(Stored data)
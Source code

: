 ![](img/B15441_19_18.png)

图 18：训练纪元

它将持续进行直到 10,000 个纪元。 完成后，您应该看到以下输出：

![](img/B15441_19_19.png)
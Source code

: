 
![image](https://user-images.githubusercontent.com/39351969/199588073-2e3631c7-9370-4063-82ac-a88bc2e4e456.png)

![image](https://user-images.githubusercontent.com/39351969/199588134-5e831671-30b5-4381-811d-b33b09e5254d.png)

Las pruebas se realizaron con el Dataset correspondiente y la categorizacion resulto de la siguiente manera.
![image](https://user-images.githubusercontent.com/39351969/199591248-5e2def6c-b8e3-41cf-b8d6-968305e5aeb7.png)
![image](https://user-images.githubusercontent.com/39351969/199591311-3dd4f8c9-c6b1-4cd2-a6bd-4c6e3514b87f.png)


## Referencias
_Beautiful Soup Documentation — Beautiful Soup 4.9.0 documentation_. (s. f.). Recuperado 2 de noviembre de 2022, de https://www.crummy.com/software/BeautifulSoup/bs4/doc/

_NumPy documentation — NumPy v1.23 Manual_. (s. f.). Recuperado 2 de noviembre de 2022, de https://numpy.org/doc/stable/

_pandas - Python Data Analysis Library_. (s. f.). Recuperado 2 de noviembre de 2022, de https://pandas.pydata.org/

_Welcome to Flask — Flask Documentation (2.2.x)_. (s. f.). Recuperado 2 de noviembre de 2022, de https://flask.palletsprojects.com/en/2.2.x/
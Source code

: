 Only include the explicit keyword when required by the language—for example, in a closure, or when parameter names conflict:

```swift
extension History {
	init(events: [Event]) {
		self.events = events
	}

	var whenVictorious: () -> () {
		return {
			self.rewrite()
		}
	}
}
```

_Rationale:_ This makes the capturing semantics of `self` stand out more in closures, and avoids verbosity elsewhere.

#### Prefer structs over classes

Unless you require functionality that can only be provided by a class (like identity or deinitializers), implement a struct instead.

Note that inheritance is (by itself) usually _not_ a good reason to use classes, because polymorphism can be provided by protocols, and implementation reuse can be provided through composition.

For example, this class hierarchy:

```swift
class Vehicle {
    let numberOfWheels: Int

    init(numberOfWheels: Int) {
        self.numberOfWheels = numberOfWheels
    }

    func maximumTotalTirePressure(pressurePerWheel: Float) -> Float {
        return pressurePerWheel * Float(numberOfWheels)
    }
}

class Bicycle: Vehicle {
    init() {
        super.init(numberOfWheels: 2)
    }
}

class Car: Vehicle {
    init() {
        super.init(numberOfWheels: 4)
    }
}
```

● **EXERCISE GOAL**: Once you reach the line that holds "#### Prefer structs over classes", print it and every line after it through the end of the records, word for word.

● **EXPECTED ANSWER**:
#### Prefer structs over classes

Unless you require functionality that can only be provided by a class (like identity or deinitializers), implement a struct instead.

Note that inheritance is (by itself) usually _not_ a good reason to use classes, because polymorphism can be provided by protocols, and implementation reuse can be provided through composition.

For example, this class hierarchy:

```swift
class Vehicle {
    let numberOfWheels: Int

    init(numberOfWheels: Int) {
        self.numberOfWheels = numberOfWheels
    }

    func maximumTotalTirePressure(pressurePerWheel: Float) -> Float {
        return pressurePerWheel * Float(numberOfWheels)
    }
}

class Bicycle: Vehicle {
    init() {
        super.init(numberOfWheels: 2)
    }
}

class Car: Vehicle {
    init() {
        super.init(numberOfWheels: 4)
    }
}
```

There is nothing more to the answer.